From: Jiong Wang <jiong.wang@netronome.com>
Date: Fri, 1 Dec 2017 05:33:00 +0000 (-0800)
Subject: nfp: bpf: detect load/store sequences lowered from memory copy
X-Git-Url: http://git.cdn.openwrt.org/?a=commitdiff_plain;h=6bc7103c89bff2b53a159e03b74c8216c79bfef8;p=openwrt%2Fstaging%2Fblogic.git

nfp: bpf: detect load/store sequences lowered from memory copy

This patch add the optimization frontend, but adding a new eBPF IR scan
pass "nfp_bpf_opt_ldst_gather".

The pass will traverse the IR to recognize the load/store pairs sequences
that come from lowering of memory copy builtins.

The gathered memory copy information will be kept in the meta info
structure of the first load instruction in the sequence and will be
consumed by the optimization backend added in the previous patches.
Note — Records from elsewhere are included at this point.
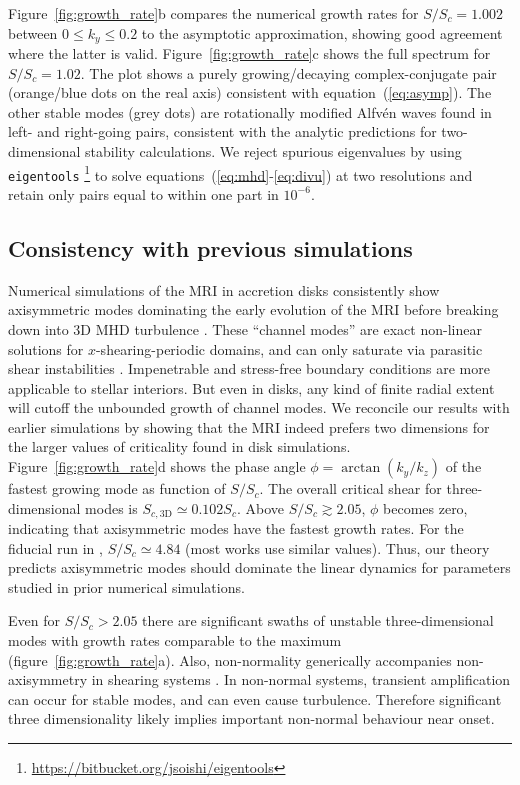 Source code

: \documentclass[openacc]{rsproca_new}%
\newcommand{\SSC}{S/S_{c}}
\begin{document}
Figure~\ref{fig:growth_rate}b compares the numerical growth rates for $\SSC=1.002$ between $0\le{k_{y}}\le0.2$ to the asymptotic approximation, showing good agreement where the latter is valid.
Figure~\ref{fig:growth_rate}c shows the full spectrum for $\SSC=1.02$.
The plot shows a purely growing/decaying complex-conjugate pair (orange/blue dots on the real axis) consistent with equation~(\ref{eq:asymp}).
The other stable modes (grey dots) are rotationally modified Alfv\'{e}n waves found in left- and right-going pairs, consistent with the analytic predictions for two-dimensional stability calculations.
We reject spurious eigenvalues by using \texttt{eigentools} \footnote{\protect\url{https://bitbucket.org/jsoishi/eigentools}} to solve equations~(\ref{eq:mhd}-\ref{eq:divu}) at two resolutions and retain only pairs equal to within one part in $10^{-6}$.

\subsection{Consistency with previous simulations}
\label{sec:prior_work}


Numerical simulations of the MRI in accretion disks consistently show axisymmetric modes dominating the early evolution of the MRI before breaking down into 3D MHD turbulence \cite{1995ApJ...440..742H,2018ApJ...853..174H,2019ApJS..241...26D}. 
These ``channel modes'' are exact non-linear solutions for $x$-shearing-periodic domains, and can only saturate via parasitic shear instabilities \cite{1994ApJ...432..213G}.
Impenetrable and stress-free boundary conditions are more applicable to stellar interiors. 
But even in disks, any kind of finite radial extent will cutoff the unbounded growth of channel modes. 
We reconcile our results with earlier simulations by showing that the MRI indeed prefers two dimensions for the larger values of criticality found in disk simulations. 
Figure~\ref{fig:growth_rate}d shows the phase angle $\phi=\arctan(k_{y}/k_{z})$ of the fastest growing mode as function of $\SSC$.
The overall critical shear for three-dimensional modes is $S_{c,\text{3D}}\simeq0.102S_c$.
Above $\SSC\gtrsim2.05$, $\phi$ becomes zero, indicating that axisymmetric modes have the fastest growth rates.
For the fiducial run in \cite{1996ApJ...464..690H}, $\SSC\simeq4.84$ (most works use similar values).
Thus, our theory predicts axisymmetric modes should dominate the linear dynamics for parameters studied in prior numerical simulations.

Even for $\SSC> 2.05$ there are significant swaths of unstable three-dimensional modes with growth rates comparable to the maximum (figure~\ref{fig:growth_rate}a).
Also, non-normality generically accompanies non-axisymmetry in shearing systems \cite{1992MNRAS.255P..25K}.
In non-normal systems, transient amplification can occur for stable modes, and can even cause turbulence.
Therefore significant three dimensionality likely implies important non-normal behaviour near onset.
\end{document}
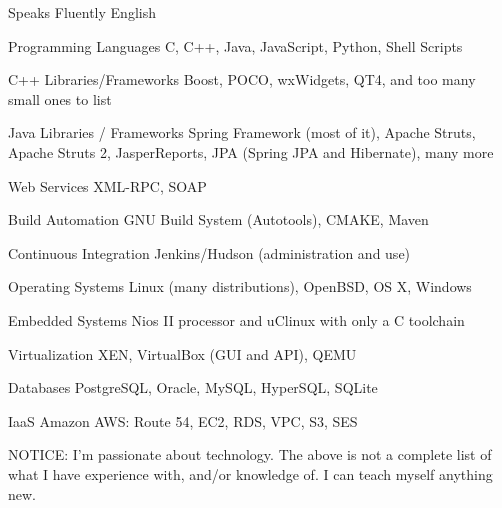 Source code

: Speaks Fluently
English

Programming Languages
C, C++, Java, JavaScript, Python, Shell Scripts

C++ Libraries/Frameworks
Boost, POCO, wxWidgets, QT4, and too many small ones to list

Java Libraries / Frameworks
Spring Framework (most of it), Apache Struts, Apache Struts 2, JasperReports, JPA (Spring JPA and Hibernate), many more

Web Services
XML-RPC, SOAP

Build Automation
GNU Build System (Autotools), CMAKE, Maven

Continuous Integration
Jenkins/Hudson (administration and use)

Operating Systems
Linux (many distributions), OpenBSD, OS X, Windows

Embedded Systems
Nios II processor and uClinux with only a C toolchain

Virtualization
XEN, VirtualBox (GUI and API), QEMU

Databases
PostgreSQL, Oracle, MySQL, HyperSQL, SQLite

IaaS
Amazon AWS: Route 54, EC2, RDS, VPC, S3, SES

NOTICE:
I'm passionate about technology.
The above is not a complete list of what I have experience with, and/or knowledge of.
I can teach myself anything new.
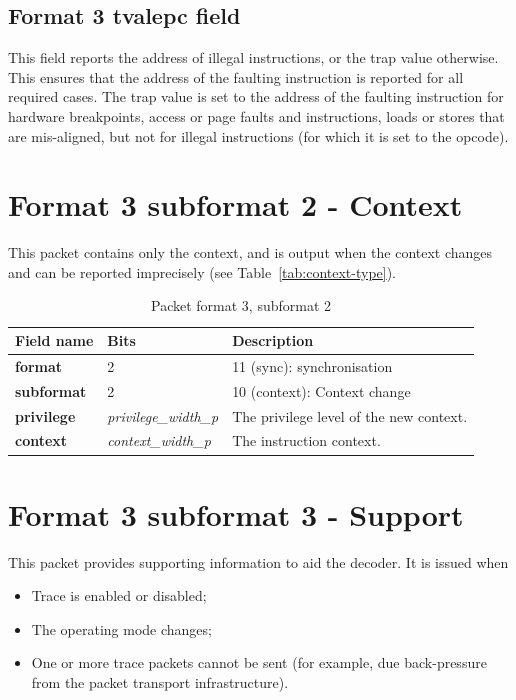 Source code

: \subsection{Format 3 \textbf{tvalepc} field}

This field reports the address of illegal instructions, or the trap value otherwise.  This ensures that
the address of the faulting instruction is reported for all required cases.  The trap value 
is set to the address of the faulting instruction for hardware breakpoints, access or page faults and 
instructions, loads or stores that are mis-aligned, but not for illegal instructions (for which it is set to the opcode).

\FloatBarrier
\section{Format 3 subformat 2 - Context} \label{sec:format32}

This packet contains only the context, and is output when the context changes and can be reported imprecisely (see Table~\ref{tab:context-type}).

\begin{table}[htp]
  \centering
  \caption{Packet format 3, subformat 2}
  \label{tab:te_inst3}
  \begin{tabulary}{\textwidth}{|l|p{35mm}|p{90mm}|}
    \hline
    {\bf Field name} & {\bf Bits} & {\bf Description} \\
    \hline
    \textbf{format} & 2 & 11 (sync): synchronisation\\
    \hline
    \textbf{subformat}  & 2 & 10 (context): Context change \\
    \hline
    \textbf{privilege} & \textit {privilege\_width\_p} & 
                The privilege level of the new context.\\
    \hline
    \textbf{context} &  \textit {context\_width\_p} & The instruction context. \\
    \hline
  \end{tabulary}
\end{table}

\section{Format 3 subformat 3 - Support} \label{sec:format33}

This packet provides supporting information to aid the decoder.  It is issued when

\begin{itemize}
  \item Trace is enabled or disabled;
  \item The operating mode changes;
  \item One or more trace packets cannot be sent (for example, due back-pressure from the packet transport infrastructure).
\end{itemize}

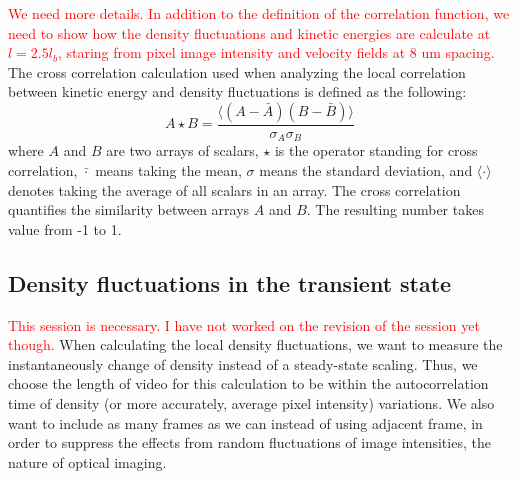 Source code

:\documentclass[twocolumn,aps,prx,amsmath,amssymb,longbibliography]{revtex4-2}
\begin{document}
\textcolor{red}{We need more details. In addition to the definition of the correlation function, we need to show how the density fluctuations and kinetic energies are calculate at $l = 2.5l_b$, staring from pixel image intensity and velocity fields at 8 um spacing.}
The cross correlation calculation used when analyzing the local correlation between kinetic energy and density fluctuations is defined as the following:
\begin{equation}
\label{eq:cross-correlation}
A\star B = \frac{\langle(A-\bar A)(B-\bar B)\rangle}{\sigma_A\sigma_B}
\end{equation}
where $A$ and $B$ are two arrays of scalars, $\star$ is the operator standing for cross correlation, $\bar\cdot$ means taking the mean, $\sigma$ means the standard deviation, and $\langle\cdot\rangle$ denotes taking the average of all scalars in an array. The cross correlation quantifies the similarity between arrays $A$ and $B$. The resulting number takes value from -1 to 1.





\subsection{Density fluctuations in the transient state}

\textcolor{red}{This session is necessary. I have not worked on the revision of the session yet though.}
When calculating the local density fluctuations, we want to measure the instantaneously change of density instead of a steady-state scaling. Thus, we choose the length of video for this calculation to be within the autocorrelation time of density (or more accurately, average pixel intensity) variations. We also want to include as many frames as we can instead of using adjacent frame, in order to suppress the effects from random fluctuations of image intensities, the nature of optical imaging.

\end{document}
NOTE: a sequence with cross memory access doesn't qualify this
optimization, i.e. if one load in the sequence will load from place that
has been written by previous store. This is because when we turn the
sequence into single CPP operation, we are reading all contents at once
into NFP transfer registers, then write them out as a whole. This is not
identical with what the original load/store sequence is doing.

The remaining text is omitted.